Jeritan Bocah 15 Tahun di Balangnipa Sinjai: Dirantai Ayah Kandung, Dugaan Motif Terungkap

kekerasan

Terduga Pelaku W Saat Diinterogasi Awal Pihak Kepolisian. (Foto: Ist)

BERITA.NEWS, Sinjai — Peristiwa memilukan sekaligus mengundang kemarahan publik terjadi di Kabupaten Sinjai, Sulawesi Selatan.
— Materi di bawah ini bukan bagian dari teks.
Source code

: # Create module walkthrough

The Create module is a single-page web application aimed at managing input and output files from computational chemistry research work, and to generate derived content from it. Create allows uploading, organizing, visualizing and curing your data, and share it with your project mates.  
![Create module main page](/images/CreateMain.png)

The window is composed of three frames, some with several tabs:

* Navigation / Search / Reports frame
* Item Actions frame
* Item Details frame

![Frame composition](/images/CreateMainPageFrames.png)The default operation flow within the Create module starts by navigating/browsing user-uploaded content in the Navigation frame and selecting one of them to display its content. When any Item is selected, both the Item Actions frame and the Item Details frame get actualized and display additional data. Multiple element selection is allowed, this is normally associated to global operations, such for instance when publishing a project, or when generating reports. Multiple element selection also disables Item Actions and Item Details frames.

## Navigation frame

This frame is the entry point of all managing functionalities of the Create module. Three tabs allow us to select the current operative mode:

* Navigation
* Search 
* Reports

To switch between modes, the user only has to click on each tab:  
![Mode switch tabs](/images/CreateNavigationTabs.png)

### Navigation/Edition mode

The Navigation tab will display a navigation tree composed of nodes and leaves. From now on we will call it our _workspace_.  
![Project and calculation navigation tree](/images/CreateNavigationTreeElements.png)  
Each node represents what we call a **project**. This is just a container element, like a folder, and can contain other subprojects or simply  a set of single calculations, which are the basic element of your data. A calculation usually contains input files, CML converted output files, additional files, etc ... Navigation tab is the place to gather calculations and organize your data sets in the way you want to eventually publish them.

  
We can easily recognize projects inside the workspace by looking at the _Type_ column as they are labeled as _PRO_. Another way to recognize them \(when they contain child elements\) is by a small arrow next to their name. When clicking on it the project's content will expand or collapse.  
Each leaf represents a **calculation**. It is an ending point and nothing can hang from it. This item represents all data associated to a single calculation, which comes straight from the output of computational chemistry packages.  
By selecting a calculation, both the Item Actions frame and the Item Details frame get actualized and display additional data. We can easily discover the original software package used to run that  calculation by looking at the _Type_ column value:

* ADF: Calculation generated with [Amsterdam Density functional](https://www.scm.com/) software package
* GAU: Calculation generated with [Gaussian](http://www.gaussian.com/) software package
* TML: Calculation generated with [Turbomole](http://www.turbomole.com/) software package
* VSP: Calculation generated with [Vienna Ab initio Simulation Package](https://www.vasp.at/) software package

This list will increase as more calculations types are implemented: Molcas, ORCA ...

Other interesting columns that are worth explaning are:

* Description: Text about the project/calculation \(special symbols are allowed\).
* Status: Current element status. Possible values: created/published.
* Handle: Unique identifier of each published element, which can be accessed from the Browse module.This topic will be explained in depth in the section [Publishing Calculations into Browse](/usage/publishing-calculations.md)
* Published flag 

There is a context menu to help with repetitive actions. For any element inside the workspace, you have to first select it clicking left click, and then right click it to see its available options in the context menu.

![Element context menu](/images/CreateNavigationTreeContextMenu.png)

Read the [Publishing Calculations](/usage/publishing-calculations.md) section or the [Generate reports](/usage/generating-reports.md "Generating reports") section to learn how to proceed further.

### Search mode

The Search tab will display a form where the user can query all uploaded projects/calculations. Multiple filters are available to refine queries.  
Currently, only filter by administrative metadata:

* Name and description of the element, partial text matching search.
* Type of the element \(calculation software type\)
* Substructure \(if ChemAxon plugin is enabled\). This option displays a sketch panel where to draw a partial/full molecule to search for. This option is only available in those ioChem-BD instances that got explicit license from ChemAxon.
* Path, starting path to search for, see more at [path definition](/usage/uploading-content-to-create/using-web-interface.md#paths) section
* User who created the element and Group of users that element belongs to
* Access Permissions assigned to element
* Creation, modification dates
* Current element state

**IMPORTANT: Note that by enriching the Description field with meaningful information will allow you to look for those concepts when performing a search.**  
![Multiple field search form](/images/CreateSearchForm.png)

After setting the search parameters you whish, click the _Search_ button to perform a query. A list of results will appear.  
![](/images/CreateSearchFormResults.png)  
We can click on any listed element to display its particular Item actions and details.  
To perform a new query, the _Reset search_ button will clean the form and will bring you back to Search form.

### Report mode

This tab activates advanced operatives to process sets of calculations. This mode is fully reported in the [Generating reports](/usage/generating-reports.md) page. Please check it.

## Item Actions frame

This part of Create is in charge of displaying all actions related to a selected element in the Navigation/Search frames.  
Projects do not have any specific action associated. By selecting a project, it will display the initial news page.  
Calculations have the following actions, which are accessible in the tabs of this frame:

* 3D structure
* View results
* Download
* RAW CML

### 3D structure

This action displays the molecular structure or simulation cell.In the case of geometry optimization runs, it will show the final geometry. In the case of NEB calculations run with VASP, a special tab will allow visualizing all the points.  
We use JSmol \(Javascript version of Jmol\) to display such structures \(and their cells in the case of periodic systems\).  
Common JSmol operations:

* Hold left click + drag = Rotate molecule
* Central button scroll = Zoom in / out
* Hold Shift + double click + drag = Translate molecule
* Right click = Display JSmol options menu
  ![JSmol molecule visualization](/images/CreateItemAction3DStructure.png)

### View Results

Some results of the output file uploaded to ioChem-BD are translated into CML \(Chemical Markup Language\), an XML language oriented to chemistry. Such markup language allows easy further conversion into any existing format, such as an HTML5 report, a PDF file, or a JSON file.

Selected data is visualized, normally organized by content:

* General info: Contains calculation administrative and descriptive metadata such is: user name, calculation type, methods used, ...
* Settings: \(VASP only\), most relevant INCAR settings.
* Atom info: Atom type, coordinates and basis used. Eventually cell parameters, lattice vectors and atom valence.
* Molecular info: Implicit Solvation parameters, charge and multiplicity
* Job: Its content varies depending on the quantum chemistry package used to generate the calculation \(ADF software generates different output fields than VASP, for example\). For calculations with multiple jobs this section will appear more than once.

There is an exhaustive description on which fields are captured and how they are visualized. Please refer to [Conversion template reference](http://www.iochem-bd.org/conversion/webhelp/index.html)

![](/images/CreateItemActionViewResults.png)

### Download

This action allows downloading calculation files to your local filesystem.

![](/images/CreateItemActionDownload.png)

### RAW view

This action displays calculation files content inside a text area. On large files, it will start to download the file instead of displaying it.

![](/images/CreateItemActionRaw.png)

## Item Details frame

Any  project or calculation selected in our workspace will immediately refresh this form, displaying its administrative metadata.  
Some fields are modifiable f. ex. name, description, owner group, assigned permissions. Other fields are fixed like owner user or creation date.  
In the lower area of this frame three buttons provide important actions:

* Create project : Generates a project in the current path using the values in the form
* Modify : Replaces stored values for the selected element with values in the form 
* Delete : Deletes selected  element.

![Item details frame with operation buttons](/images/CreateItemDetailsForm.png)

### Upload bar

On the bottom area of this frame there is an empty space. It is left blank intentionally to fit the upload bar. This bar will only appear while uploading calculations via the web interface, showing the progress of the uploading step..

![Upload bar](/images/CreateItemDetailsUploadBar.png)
Seorang ayah berinisial W (45) diduga tega melakukan kekerasan ekstrem terhadap anak kandungnya sendiri, R (15).

Korban ditemukan dalam kondisi dirantai menggunakan besi dan digembok, layaknya bukan manusia, di sebuah rumah di Jalan DR. Samratulangi, Kelurahan Balangnipa, Kecamatan Sinjai Utara, Rabu (28/1/2026) pagi.
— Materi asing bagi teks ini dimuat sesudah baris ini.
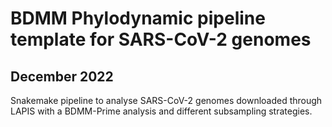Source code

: 
# BDMM Phylodynamic pipeline template for SARS-CoV-2 genomes
## December 2022

Snakemake pipeline to analyse SARS-CoV-2 genomes downloaded through LAPIS with a BDMM-Prime analysis and different subsampling strategies.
Kasus ini terbongkar setelah warga sekitar yang tak tahan melihat kondisi korban akhirnya melaporkan kejadian tersebut ke pihak kepolisian.

“Begitu menerima laporan masyarakat, kami langsung bergerak ke TKP. Saat tiba di lokasi, kondisi korban sangat memprihatinkan,” ujar Kasi Humas Polres Sinjai, Iptu Agus Santoso, Kamis (29/1/2026).

Dugaan Motif di Balik Aksi Perantaian

Berdasarkan keterangan awal pihak kepolisian, aksi tak berperikemanusiaan tersebut diduga dipicu oleh perilaku korban yang dianggap sulit dikendalikan oleh orang tuanya.

“Korban dilaporkan sering melakukan kekerasan terhadap saudara perempuannya dan kerap meninggalkan rumah tanpa pamit atau minggat,” ungkap Agus.

Menurutnya, kondisi itu diduga membuat orang tua korban mengambil langkah ekstrem, meski tindakan tersebut sama sekali tidak dapat dibenarkan.

“Alasan apa pun tidak membenarkan perbuatan ini. Korban masih anak di bawah umur,” tegasnya.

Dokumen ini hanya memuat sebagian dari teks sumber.